Hard Candy - David Slade, 2005
Le buzz qui entoure Juno (sortie française le 06/02), pour de multiples raisons (scénariste atypique, engouement du public, possibilité d'Oscar...), suscite un regain d'intérêt pour son interprète principale, Ellen Page. Laquelle s'est notamment illustrée dans le X-Men 3 de triste mémoire et l'excellent Hard Candy.
Présenté au festival de Sundance en 2005, Hard Candy y a suscité la polémique. Certains l'ont assimilé au shocker Saw projeté l'année précédente, d'autres ont (bruyamment) détesté, ulcérés notamment par la castration du protagoniste dont les testes sont ensuite passées au broyeur à ordure. Evidemment, dire qu'il s'agit là d'une des meilleures scènes du film pourrait prêter à confusion. C'est pourtant le cas, tant en terme d'interprétation que de ressort dramatique. Car Hard Candy est avant tout très bien écrit et très bien joué.
Le scénariste Brian Nelson part d'un postulat assez simple : renverser les modalités classiques de l'agression à connotation sexuelle. C'est la jeune fille à peine pubère, d'apparence naïve et inoffensive, qui entreprend de séquestrer et de torturer un prédateur en puissance. Une proposition qui pourrait vite virer à l'anecdotique, voire plonger dans la crétinerie gorno en se contentant d'en inverser les codes, si Nelson n'injectait pas une substantielle dose d'ambigüité et de subtilité dans son histoire.
Le réalisme du tchat entre les deux protagonistes qui constitue les premières images du film est un bon exemple de la justesse des personnages, justesse qui perdure lorsqu'ils tombent les masques (ou qu'ils en endossent d'autres). Car, sous son apparente simplicité, l'intrigue de Hard Candy, la jeune Hayley veut confondre et neutraliser Jeff, qu'elle pense être un pédophile et un assassin, recèle autant de fausses pistes (la castration sus-citée) que d'ambivalence.

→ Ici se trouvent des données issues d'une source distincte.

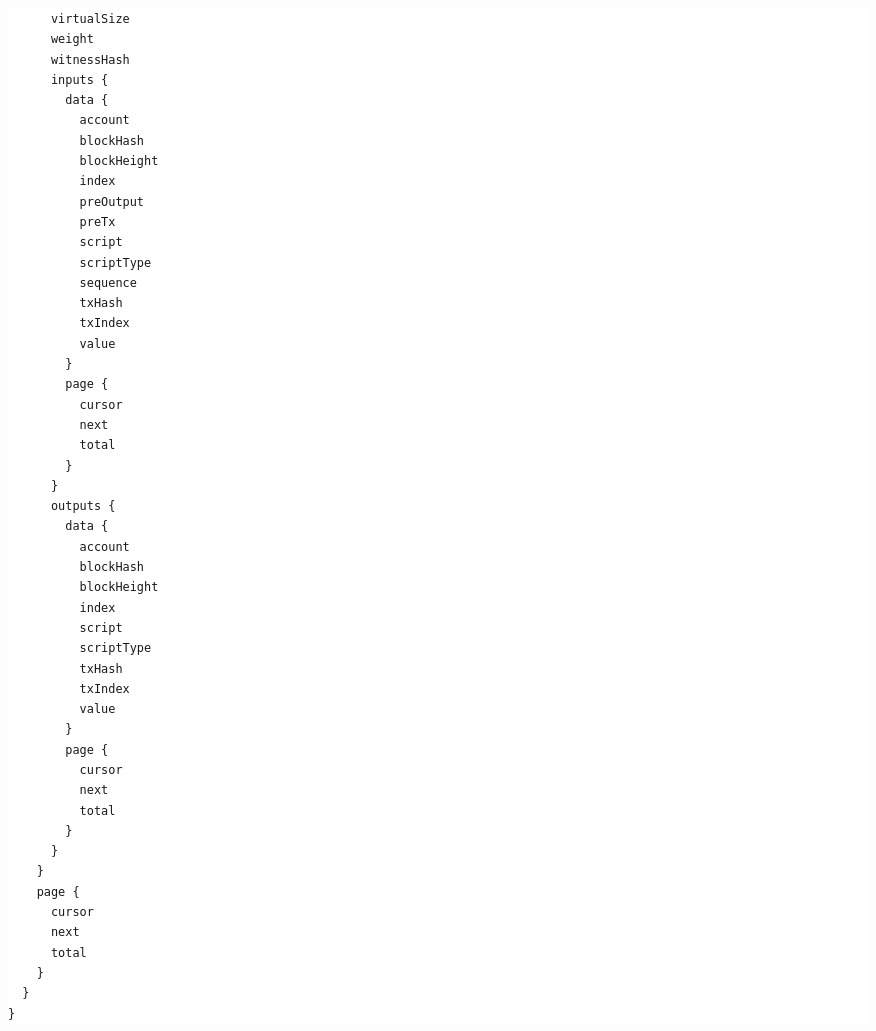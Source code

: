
 ```graphql
      virtualSize
      weight
      witnessHash
      inputs {
        data {
          account
          blockHash
          blockHeight
          index
          preOutput
          preTx
          script
          scriptType
          sequence
          txHash
          txIndex
          value
        }
        page {
          cursor
          next
          total
        }
      }
      outputs {
        data {
          account
          blockHash
          blockHeight
          index
          script
          scriptType
          txHash
          txIndex
          value
        }
        page {
          cursor
          next
          total
        }
      }
    }
    page {
      cursor
      next
      total
    }
  }
}
```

Hayley semble gentiment ingénue, incroyablement cruelle, supérieurement intelligente, totalement insensée ou impitoyablement lucide, sans qu'on perce sa véritable nature. De même pour Jeff, est-il le monstre que pense Hayley ? Et même s'il l'est, mérite-t-il ce qu'elle lui inflige ? Alors même que ce qu'on croit être son châtiment ultime n'est finalement qu'un moyen de le ferrer définitivement.
Ellen Page et Patrick Wilson incarnent parfaitement ces personnages équivoques. A 18 ans, Page en paraît véritablement 14, légèrement androgyne, pleine d'une candeur enfantine teintée d'une froideur au-delà de la maturité. Patrick Wilson est à mille lieux du portrait fantasmé du prédateur sexuel en tant que monstre de foire et il n'en est que plus réaliste, et répugnant. C'est même sa normalité qui, au final, le condamne : il veut préserver son image et le souvenir d'un amour "vrai".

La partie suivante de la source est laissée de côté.